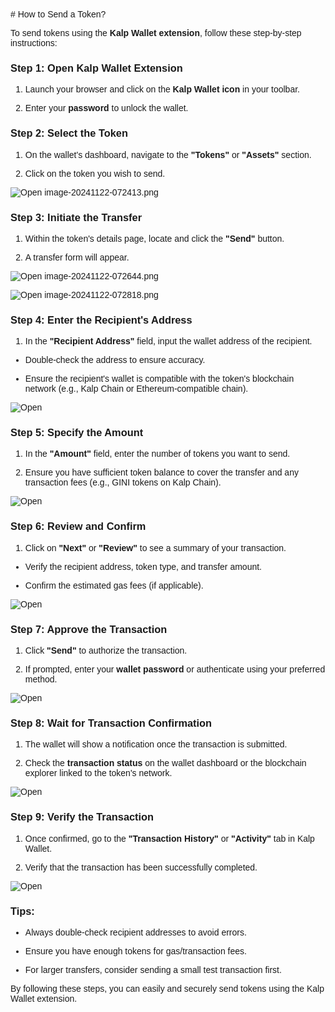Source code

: <style>  body { font-family: "Source Sans 3", sans-serif!important; }</style>
<link href="https://fonts.googleapis.com/css2?family=Source+Sans+3:ital,wght@0,200..900;1,200..900&display=swap" rel="stylesheet">    
<link rel="stylesheet" href="https://fonts.googleapis.com/icon?family=Material+Icons">
# How to Send a Token?

To send tokens using the **Kalp Wallet extension**, follow these step-by-step instructions:

### **Step 1: Open Kalp Wallet Extension**

1.  Launch your browser and click on the **Kalp Wallet icon** in your toolbar.
    
2.  Enter your **password** to unlock the wallet.
    

### **Step 2: Select the Token**

1.  On the wallet's dashboard, navigate to the **"Tokens"** or **"Assets"** section.
    
2.  Click on the token you wish to send.
    

![Open image-20241122-072413.png](https://doc-images-kalp-studio.s3.ap-south-1.amazonaws.com/Extension+Images/How+to+send+tokens/I1.png)


### **Step 3: Initiate the Transfer**

1.  Within the token's details page, locate and click the **"Send"** button.
    
2.  A transfer form will appear.
    

![Open image-20241122-072644.png](https://doc-images-kalp-studio.s3.ap-south-1.amazonaws.com/Extension+Images/How+to+send+tokens/I2.png)


![Open image-20241122-072818.png](https://doc-images-kalp-studio.s3.ap-south-1.amazonaws.com/Extension+Images/How+to+send+tokens/I3.png)


### **Step 4: Enter the Recipient's Address**

1.  In the **"Recipient Address"** field, input the wallet address of the recipient.
    

-   Double-check the address to ensure accuracy.
    
-   Ensure the recipient's wallet is compatible with the token's blockchain network (e.g., Kalp Chain or Ethereum-compatible chain).
    

![Open](https://doc-images-kalp-studio.s3.ap-south-1.amazonaws.com/Extension+Images/How+to+send+tokens/I4.png)

### **Step 5: Specify the Amount**

1.  In the **"Amount"** field, enter the number of tokens you want to send.
    
2.  Ensure you have sufficient token balance to cover the transfer and any transaction fees (e.g., GINI tokens on Kalp Chain).
    

![Open](https://doc-images-kalp-studio.s3.ap-south-1.amazonaws.com/Extension+Images/How+to+send+tokens/I5.png)

### **Step 6: Review and Confirm**

1.  Click on **"Next"** or **"Review"** to see a summary of your transaction.
    

-   Verify the recipient address, token type, and transfer amount.
    
-   Confirm the estimated gas fees (if applicable).
    

![Open](https://doc-images-kalp-studio.s3.ap-south-1.amazonaws.com/Extension+Images/How+to+send+tokens/I6.png)

### **Step 7: Approve the Transaction**

1.  Click **"Send"** to authorize the transaction.
    
2.  If prompted, enter your **wallet password** or authenticate using your preferred method.
    

![Open](https://doc-images-kalp-studio.s3.ap-south-1.amazonaws.com/Extension+Images/How+to+send+tokens/I7.png)

### **Step 8: Wait for Transaction Confirmation**

1.  The wallet will show a notification once the transaction is submitted.
    
2.  Check the **transaction status** on the wallet dashboard or the blockchain explorer linked to the token's network.
    

![Open](https://doc-images-kalp-studio.s3.ap-south-1.amazonaws.com/Extension+Images/How+to+send+tokens/I8.png)

### **Step 9: Verify the Transaction**

1.  Once confirmed, go to the **"Transaction History"** or **"Activity"** tab in Kalp Wallet.
    
2.  Verify that the transaction has been successfully completed.
    

![Open](https://doc-images-kalp-studio.s3.ap-south-1.amazonaws.com/Extension+Images/How+to+send+tokens/I9.png)

### **Tips:**

-   Always double-check recipient addresses to avoid errors.
    
-   Ensure you have enough tokens for gas/transaction fees.
    
-   For larger transfers, consider sending a small test transaction first.
    

By following these steps, you can easily and securely send tokens using the Kalp Wallet extension.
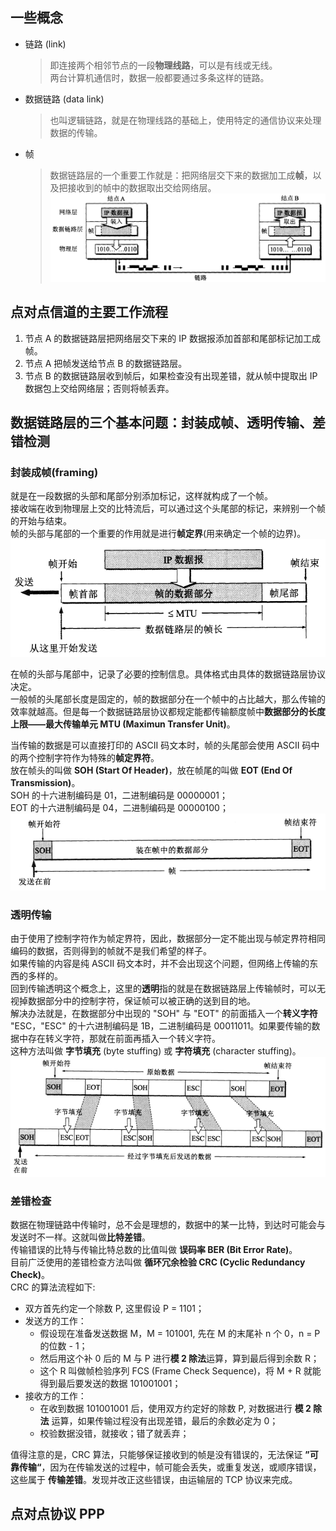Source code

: ## 一些概念
* 链路 (link)
  > 即连接两个相邻节点的一段**物理线路**，可以是有线或无线。        
    两台计算机通信时，数据一般都要通过多条这样的链路。

* 数据链路 (data link)
  > 也叫逻辑链路，就是在物理线路的基础上，使用特定的通信协议来处理数据的传输。

* 帧
  > 数据链路层的一个重要工作就是：把网络层交下来的数据加工成**帧**，以及把接收到的帧中的数据取出交给网络层。   
  ![三层的简化模型](img/三层的简化模型.png)


## 点对点信道的主要工作流程
1. 节点 A 的数据链路层把网络层交下来的 IP 数据报添加首部和尾部标记加工成帧。
2. 节点 A 把帧发送给节点 B 的数据链路层。
3. 节点 B 的数据链路层收到帧后，如果检查没有出现差错，就从帧中提取出 IP 数据包上交给网络层；否则将帧丢弃。

## 数据链路层的三个基本问题：封装成帧、透明传输、差错检测

### 封装成帧(framing)
就是在一段数据的头部和尾部分别添加标记，这样就构成了一个帧。   
接收端在收到物理层上交的比特流后，可以通过这个头尾部的标记，来辨别一个帧的开始与结束。   
帧的头部与尾部的一个重要的作用就是进行**帧定界**(用来确定一个帧的边界)。  
![帧头帧尾封装帧](img/用帧头帧尾封装成帧.png)

在帧的头部与尾部中，记录了必要的控制信息。具体格式由具体的数据链路层协议决定。   
一般帧的头尾部长度是固定的，帧的数据部分在一个帧中的占比越大，那么传输的效率就越高。但是每一个数据链路层协议都规定能都传输额度帧中**数据部分的长度上限——最大传输单元 MTU (Maximun Transfer Unit)**。

当传输的数据是可以直接打印的 ASCII 码文本时，帧的头尾部会使用 ASCII 码中的两个控制字符作为特殊的**帧定界符**。   
放在帧头的叫做 **SOH (Start Of Header)**，放在帧尾的叫做 **EOT (End Of Transmission)**。   
SOH 的十六进制编码是 01，二进制编码是 00000001；   
EOT 的十六进制编码是 04，二进制编码是 00000100；   
![控制字符作为帧定界](img/控制字符作为帧定界.png)

### 透明传输
由于使用了控制字符作为帧定界符，因此，数据部分一定不能出现与帧定界符相同编码的数据，否则得到的帧就不是我们希望的样子。    
如果传输的内容是纯 ASCII 码文本时，并不会出现这个问题，但网络上传输的东西的多样的。   
回到传输透明这个概念上，这里的**透明**指的就是在数据链路层上传输帧时，可以无视掉数据部分中的控制字符，保证帧可以被正确的送到目的地。   
解决办法就是，在数据部分中出现的 "SOH" 与 "EOT" 的前面插入一个**转义字符** "ESC，"ESC" 的十六进制编码是 1B，二进制编码是 00011011。如果要传输的数据中存在转义字符，那就在前面再插入一个转义字符。   
这种方法叫做 **字节填充** (byte stuffing) 或 **字符填充** (character stuffing)。   
![转义字符解决透明传输](img/转义字符解决透明传输.png)

### 差错检查
数据在物理链路中传输时，总不会是理想的，数据中的某一比特，到达时可能会与发送时不一样。这就叫做**比特差错**。   
传输错误的比特与传输比特总数的比值叫做 **误码率 BER (Bit Error Rate)**。   
目前广泛使用的差错检查方法叫做 **循环冗余检验 CRC (Cyclic Redundancy Check)**。   
CRC 的算法流程如下:   

* 双方首先约定一个除数 P, 这里假设 P = 1101；  
* 发送方的工作：   
  * 假设现在准备发送数据 M，M = 101001, 先在 M 的末尾补 n 个 0，n = P 的位数 - 1；   
  * 然后用这个补 0 后的 M 与 P 进行**模 2 除法**运算，算到最后得到余数 R；   
  * 这个 R 叫做帧检验序列 FCS (Frame Check Sequence)，将 M + R 就能得到最后要发送的数据 101001001；   
* 接收方的工作：
  * 在收到数据 101001001 后，使用双方约定好的除数 P, 对数据进行 **模 2 除法** 运算，如果传输过程没有出现差错，最后的余数必定为 0；
  * 校验数据没错，就接收；错了就丢弃；

值得注意的是，CRC 算法，只能够保证接收到的帧是没有错误的，无法保证 **”可靠传输“**，因为在传输发送的过程中，帧可能会丢失，或重复发送，或顺序错误，这些属于 **传输差错**。发现并改正这些错误，由运输层的 TCP 协议来完成。

## 点对点协议 PPP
#####
> [WHAT YOU NEED TO DO]
Wherever the string "Review" is found in the listing above, copy the line that contains it.

> [REPLY TO THE TASK]
### **Step 6: Review and Confirm**
1.  Click on **"Next"** or **"Review"** to see a summary of your transaction.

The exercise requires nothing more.